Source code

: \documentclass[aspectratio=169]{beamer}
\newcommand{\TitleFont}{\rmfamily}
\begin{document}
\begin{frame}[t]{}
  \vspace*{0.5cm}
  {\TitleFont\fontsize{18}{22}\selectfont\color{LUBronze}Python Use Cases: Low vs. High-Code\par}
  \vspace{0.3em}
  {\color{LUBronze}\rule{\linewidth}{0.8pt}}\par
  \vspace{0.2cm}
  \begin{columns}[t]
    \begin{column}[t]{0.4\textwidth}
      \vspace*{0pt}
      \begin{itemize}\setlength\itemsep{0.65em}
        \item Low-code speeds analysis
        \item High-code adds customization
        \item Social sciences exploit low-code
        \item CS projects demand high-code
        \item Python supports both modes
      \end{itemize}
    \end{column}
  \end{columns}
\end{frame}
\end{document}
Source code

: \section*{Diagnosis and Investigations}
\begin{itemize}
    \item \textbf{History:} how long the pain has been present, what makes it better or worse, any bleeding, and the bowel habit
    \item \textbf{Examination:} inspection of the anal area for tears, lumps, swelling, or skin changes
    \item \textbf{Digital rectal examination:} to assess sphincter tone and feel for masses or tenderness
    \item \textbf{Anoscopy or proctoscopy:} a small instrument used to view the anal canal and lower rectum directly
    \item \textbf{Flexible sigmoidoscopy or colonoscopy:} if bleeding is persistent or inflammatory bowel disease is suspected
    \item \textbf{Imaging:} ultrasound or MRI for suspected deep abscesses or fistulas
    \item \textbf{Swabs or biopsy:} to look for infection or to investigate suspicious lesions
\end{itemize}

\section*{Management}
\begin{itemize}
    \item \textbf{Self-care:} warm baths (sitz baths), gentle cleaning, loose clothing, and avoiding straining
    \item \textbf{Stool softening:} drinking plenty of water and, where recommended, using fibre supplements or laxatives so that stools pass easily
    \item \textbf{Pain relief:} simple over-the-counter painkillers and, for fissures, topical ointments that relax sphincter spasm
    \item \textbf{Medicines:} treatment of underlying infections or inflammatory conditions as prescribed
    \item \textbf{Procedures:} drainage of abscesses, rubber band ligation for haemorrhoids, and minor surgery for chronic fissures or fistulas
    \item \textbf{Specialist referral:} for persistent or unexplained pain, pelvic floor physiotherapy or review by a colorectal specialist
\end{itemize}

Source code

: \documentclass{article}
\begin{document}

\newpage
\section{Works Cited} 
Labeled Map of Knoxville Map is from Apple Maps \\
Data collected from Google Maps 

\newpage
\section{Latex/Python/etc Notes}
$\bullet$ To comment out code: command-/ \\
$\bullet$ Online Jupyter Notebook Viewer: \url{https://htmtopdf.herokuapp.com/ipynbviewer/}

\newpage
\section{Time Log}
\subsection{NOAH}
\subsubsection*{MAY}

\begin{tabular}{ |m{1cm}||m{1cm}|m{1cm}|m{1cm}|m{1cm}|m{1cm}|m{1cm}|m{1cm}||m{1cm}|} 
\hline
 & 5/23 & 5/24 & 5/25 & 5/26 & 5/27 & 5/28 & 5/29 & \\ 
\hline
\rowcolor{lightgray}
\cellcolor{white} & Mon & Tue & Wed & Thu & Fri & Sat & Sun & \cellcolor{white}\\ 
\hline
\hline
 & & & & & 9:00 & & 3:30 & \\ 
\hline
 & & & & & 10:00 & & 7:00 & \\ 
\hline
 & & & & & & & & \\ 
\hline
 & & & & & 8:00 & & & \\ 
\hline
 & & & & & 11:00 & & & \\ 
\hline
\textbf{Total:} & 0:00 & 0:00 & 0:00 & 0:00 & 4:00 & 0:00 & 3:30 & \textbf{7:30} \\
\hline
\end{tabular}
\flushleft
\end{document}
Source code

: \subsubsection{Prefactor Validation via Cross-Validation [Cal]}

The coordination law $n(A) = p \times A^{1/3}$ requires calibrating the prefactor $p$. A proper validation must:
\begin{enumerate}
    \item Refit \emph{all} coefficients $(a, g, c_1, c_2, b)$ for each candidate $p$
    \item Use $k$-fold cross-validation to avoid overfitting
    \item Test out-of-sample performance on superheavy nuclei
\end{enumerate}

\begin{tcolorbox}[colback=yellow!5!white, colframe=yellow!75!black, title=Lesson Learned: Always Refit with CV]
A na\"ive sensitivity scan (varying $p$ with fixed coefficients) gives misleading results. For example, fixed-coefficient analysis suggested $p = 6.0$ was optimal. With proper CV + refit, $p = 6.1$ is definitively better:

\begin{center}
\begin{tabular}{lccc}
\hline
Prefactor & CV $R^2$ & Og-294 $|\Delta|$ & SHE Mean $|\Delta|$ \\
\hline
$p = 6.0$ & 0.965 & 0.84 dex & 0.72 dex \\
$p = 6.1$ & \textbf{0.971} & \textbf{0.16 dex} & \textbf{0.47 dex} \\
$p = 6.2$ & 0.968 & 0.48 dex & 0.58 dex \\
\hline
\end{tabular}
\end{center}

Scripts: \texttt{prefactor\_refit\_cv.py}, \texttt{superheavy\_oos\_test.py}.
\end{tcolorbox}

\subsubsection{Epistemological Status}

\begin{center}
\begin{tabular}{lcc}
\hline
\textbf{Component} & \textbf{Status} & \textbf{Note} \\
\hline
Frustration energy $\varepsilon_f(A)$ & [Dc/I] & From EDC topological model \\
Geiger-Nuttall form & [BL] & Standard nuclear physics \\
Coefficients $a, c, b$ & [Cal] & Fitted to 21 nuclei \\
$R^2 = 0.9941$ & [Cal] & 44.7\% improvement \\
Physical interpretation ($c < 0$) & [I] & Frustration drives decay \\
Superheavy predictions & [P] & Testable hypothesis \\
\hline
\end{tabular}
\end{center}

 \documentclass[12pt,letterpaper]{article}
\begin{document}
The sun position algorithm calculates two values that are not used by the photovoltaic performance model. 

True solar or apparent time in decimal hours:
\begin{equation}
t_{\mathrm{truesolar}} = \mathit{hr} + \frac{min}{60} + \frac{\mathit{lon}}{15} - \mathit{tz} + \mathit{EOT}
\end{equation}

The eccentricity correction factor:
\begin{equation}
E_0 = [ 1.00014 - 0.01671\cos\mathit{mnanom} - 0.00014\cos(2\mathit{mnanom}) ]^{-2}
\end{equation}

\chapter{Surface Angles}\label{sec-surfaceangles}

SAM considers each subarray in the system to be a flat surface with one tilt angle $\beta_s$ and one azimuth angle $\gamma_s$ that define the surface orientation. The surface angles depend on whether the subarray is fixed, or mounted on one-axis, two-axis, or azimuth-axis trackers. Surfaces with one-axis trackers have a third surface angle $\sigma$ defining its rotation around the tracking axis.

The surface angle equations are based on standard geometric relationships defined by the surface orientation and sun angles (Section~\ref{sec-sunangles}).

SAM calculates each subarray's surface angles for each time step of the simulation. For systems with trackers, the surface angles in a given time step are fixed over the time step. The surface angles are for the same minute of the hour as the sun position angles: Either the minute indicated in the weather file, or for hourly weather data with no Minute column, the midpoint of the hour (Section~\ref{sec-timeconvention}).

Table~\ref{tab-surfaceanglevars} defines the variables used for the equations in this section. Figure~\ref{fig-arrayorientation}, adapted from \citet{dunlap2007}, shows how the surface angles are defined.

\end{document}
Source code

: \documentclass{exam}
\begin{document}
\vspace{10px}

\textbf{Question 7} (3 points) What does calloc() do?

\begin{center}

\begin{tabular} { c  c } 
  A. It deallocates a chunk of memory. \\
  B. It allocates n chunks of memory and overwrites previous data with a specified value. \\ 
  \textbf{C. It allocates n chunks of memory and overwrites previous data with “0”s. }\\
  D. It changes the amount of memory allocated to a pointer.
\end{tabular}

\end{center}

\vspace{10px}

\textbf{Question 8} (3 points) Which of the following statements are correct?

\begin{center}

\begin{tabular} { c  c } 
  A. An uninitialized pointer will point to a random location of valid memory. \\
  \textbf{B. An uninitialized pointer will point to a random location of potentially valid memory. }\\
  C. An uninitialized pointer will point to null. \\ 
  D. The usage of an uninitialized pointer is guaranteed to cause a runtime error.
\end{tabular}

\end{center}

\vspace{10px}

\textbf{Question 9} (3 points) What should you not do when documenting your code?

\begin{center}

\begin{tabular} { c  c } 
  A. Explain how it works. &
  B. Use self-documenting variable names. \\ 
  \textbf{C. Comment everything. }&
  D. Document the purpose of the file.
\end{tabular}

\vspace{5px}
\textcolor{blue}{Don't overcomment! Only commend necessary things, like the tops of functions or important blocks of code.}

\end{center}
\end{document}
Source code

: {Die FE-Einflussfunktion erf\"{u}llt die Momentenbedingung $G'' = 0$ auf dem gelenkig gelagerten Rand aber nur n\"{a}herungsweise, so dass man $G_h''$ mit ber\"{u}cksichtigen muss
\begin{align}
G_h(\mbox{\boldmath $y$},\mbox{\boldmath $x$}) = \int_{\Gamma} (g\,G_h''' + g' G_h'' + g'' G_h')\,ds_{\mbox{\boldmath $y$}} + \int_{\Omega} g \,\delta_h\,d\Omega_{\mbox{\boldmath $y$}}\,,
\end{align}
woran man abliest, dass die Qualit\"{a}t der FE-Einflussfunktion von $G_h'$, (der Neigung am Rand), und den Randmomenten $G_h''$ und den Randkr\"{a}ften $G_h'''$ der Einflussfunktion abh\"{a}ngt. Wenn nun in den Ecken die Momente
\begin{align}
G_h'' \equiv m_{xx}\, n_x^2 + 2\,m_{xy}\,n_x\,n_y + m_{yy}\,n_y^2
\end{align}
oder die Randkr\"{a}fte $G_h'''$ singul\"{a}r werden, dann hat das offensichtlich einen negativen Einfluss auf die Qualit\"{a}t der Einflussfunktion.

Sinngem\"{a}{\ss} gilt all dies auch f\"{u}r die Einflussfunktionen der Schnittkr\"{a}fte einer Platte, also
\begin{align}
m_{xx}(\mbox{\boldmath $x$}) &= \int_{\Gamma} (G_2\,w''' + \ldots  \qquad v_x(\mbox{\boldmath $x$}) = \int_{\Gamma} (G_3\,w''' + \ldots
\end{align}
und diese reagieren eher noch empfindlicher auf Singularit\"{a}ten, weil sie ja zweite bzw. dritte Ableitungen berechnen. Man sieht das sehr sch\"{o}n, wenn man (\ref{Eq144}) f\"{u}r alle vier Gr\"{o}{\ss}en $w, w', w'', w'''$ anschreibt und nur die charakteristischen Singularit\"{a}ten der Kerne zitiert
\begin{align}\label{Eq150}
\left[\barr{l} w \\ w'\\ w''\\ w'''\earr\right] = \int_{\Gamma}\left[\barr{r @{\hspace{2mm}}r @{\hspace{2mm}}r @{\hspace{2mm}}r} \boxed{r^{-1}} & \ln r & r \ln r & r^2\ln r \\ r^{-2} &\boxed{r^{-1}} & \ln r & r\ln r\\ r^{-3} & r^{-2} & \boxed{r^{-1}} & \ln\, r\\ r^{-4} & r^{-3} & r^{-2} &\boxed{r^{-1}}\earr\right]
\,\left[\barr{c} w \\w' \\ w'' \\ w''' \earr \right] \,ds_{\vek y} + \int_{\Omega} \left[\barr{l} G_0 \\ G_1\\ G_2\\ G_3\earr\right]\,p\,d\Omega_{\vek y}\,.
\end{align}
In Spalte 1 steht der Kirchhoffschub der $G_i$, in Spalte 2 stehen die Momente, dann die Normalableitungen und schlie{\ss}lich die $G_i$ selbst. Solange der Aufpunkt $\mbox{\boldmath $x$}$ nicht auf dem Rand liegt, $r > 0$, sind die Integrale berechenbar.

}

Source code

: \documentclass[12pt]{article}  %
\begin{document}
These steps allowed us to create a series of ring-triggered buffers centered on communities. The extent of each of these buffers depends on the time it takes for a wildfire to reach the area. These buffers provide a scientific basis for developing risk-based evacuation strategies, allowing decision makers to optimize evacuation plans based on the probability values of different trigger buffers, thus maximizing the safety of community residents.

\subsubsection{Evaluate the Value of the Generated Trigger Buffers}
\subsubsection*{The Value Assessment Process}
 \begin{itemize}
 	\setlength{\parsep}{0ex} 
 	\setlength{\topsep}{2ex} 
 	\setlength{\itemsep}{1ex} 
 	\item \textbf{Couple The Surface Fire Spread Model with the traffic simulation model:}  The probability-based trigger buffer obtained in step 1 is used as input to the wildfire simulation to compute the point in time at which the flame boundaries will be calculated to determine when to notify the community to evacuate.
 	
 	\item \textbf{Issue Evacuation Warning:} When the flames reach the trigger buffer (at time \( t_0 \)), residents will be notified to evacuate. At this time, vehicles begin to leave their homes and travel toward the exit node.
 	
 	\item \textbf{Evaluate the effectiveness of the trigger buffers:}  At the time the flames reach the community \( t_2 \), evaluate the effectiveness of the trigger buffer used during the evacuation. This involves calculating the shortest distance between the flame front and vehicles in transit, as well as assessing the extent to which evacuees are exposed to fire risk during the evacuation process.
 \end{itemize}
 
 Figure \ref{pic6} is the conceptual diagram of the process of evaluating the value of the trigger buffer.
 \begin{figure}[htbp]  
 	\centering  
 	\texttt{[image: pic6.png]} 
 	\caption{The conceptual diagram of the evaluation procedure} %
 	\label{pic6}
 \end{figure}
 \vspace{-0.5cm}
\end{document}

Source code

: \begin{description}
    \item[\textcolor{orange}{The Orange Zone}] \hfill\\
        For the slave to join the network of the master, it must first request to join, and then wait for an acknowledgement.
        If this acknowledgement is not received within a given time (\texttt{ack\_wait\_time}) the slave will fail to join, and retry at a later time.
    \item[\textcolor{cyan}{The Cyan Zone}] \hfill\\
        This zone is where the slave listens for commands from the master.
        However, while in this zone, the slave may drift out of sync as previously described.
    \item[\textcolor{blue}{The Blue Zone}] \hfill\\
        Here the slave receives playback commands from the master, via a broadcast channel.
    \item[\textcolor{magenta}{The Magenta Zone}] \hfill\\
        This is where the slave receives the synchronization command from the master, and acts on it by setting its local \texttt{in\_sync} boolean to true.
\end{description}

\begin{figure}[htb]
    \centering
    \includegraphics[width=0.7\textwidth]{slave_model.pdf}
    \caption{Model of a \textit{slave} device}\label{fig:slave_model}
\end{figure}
# # #
The task:
The answer should contain only the lines from the first line of the entries through the line holding "sciences exploit low-code", each exactly as written.

Exercise answer:
Source code

: \documentclass[aspectratio=169]{beamer}
\newcommand{\TitleFont}{\rmfamily}
\begin{document}
\begin{frame}[t]{}
  \vspace*{0.5cm}
  {\TitleFont\fontsize{18}{22}\selectfont\color{LUBronze}Python Use Cases: Low vs. High-Code\par}
  \vspace{0.3em}
  {\color{LUBronze}\rule{\linewidth}{0.8pt}}\par
  \vspace{0.2cm}
  \begin{columns}[t]
    \begin{column}[t]{0.4\textwidth}
      \vspace*{0pt}
      \begin{itemize}\setlength\itemsep{0.65em}
        \item Low-code speeds analysis
        \item High-code adds customization
        \item Social sciences exploit low-code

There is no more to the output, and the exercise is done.